When it comes to raw ingredients Hot Pot has an impressive roster of over 60 items, covering meat (free range where possible), sustainably sourced fish and seafood, vegetables, rice and noodles. We spotted everything from marinated chicken, pork belly, mutton and kidney to sweet potato, fresh quail’s eggs and grouper.
There are also plenty of luxury ingredients to enjoy: wagyu and angus fillet beef, lobster and crab all make an appearance on the menu. Vegetarians have an abundance of choice, including six different types of mushrooms and seven tofu dishes.
No decent hot pot restaurant would be without a dipping station full of fresh ingredients that diners mix and combine to create dipping sauces for their hot pot. The restaurant comes with over 15 complimentary condiments – from soy sauce and black vinegar to chilli bean paste and crispy peanuts – that you can use to create as many sauces as you’d like.
What’s the room/atmosphere like?
The restaurant is spread over two floors, with an impressive 148 covers, yet seems surprisingly intimate. Lobster tanks filled with crustaceans greet diners as they walk in and the décor is restrained yet luxe: think gold tones, antique mirrors, polished brass wall lights and crackle-glazed jade tiles.
Menu must-orders and misfires
We ordered a half-and-half combination of the mala Szechuan, made with dried chilli, Szechuan peppercorns, fermented beans and herbs, and the chicken soup with black chicken, Chinese rice wine, goji berries and ginseng.
Of the two the former was the star; a spicy, vibrant stew with a robust kick of chilli heat that was balanced by the wonderfully tingly, numbing qualities of the peppercorns. Just be sure you don’t crunch down on too many of the latter at once, as they can disconcertingly make you feel as if you’ve just paid a visit to the dentist.
It was difficult for the delicate chicken soup to compete with this bolshie broth, although we did appreciate how refreshing it was when we needed a respite from the fiery assaults of its neighbour.
Plump, coral-pink fillets of salmon resting on beds of shaved ice, wafer thin slices of rib-eye beef, nicely made seafood wontons and skewers of fat king prawns were some of the highlights of the raw ingredients that we picked, but the favourite was the dinky wooden crate packed with vegetables, including lotus root, greens and lots of different of mushrooms, from skinny enoki to meaty shiitake, all of which soaked up the juices of the broth beautifully.

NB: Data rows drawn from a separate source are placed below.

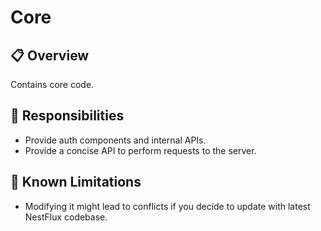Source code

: # Core

## 📋 Overview
Contains core code.

## 🎯 Responsibilities
- Provide auth components and internal APIs.
- Provide a concise API to perform requests to the server.

## 🚧 Known Limitations
- Modifying it might lead to conflicts if you decide to update with latest NestFlux codebase.
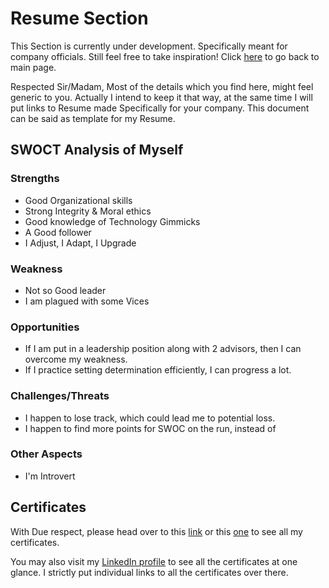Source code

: <!-- @format -->

# Resume Section

This Section is currently under development. Specifically meant for company officials.
Still feel free to take inspiration!
Click [here](README.md) to go back to main page.

Respected Sir/Madam,
Most of the details which you find here, might feel generic to you. Actually I intend to keep it that way, at the same time I will put links to Resume made Specifically for your company. This document can be said as template for my Resume.

<script type="text/javascript" src="https://platform.linkedin.com/badges/js/profile.js" async defer></script>

## SWOCT Analysis of Myself

### Strengths

-   Good Organizational skills
-   Strong Integrity & Moral ethics
-   Good knowledge of Technology Gimmicks
-   A Good follower
-   I Adjust, I Adapt, I Upgrade

### Weakness

-   Not so Good leader
-   I am plagued with some Vices

### Opportunities

-   If I am put in a leadership position along with 2 advisors, then I can overcome my weakness.
-   If I practice setting determination efficiently, I can progress a lot.

### Challenges/Threats

-   I happen to lose track, which could lead me to potential loss.
-   I happen to find more points for SWOC on the run, instead of

### Other Aspects

-   I'm Introvert

## Certificates

With Due respect, please head over to this [link](https://bit.ly/2HO5GwO) or this [one](https://1drv.ms/u/s!AqbOAR5ggpjcgcVQxXjLoGFA-TaG8w?e=woTWb5) to see all my certificates.

You may also visit my [LinkedIn profile](http://bit.ly/mrdghLI) to see all the certificates at one glance. I strictly put individual links to all the certificates over there.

Diners have an extensive menu of wines and cocktails to choose from, but we recommend sampling one of the several sakes Hot Pot has on offer, or, if you’re feeling brave, the baijiu, China’s famously dangerous national drink.
If you’re looking for a new dining experience then Hot Pot could be just the ticket: expect skillfully made broths, well-sourced ingredients and lots of fun.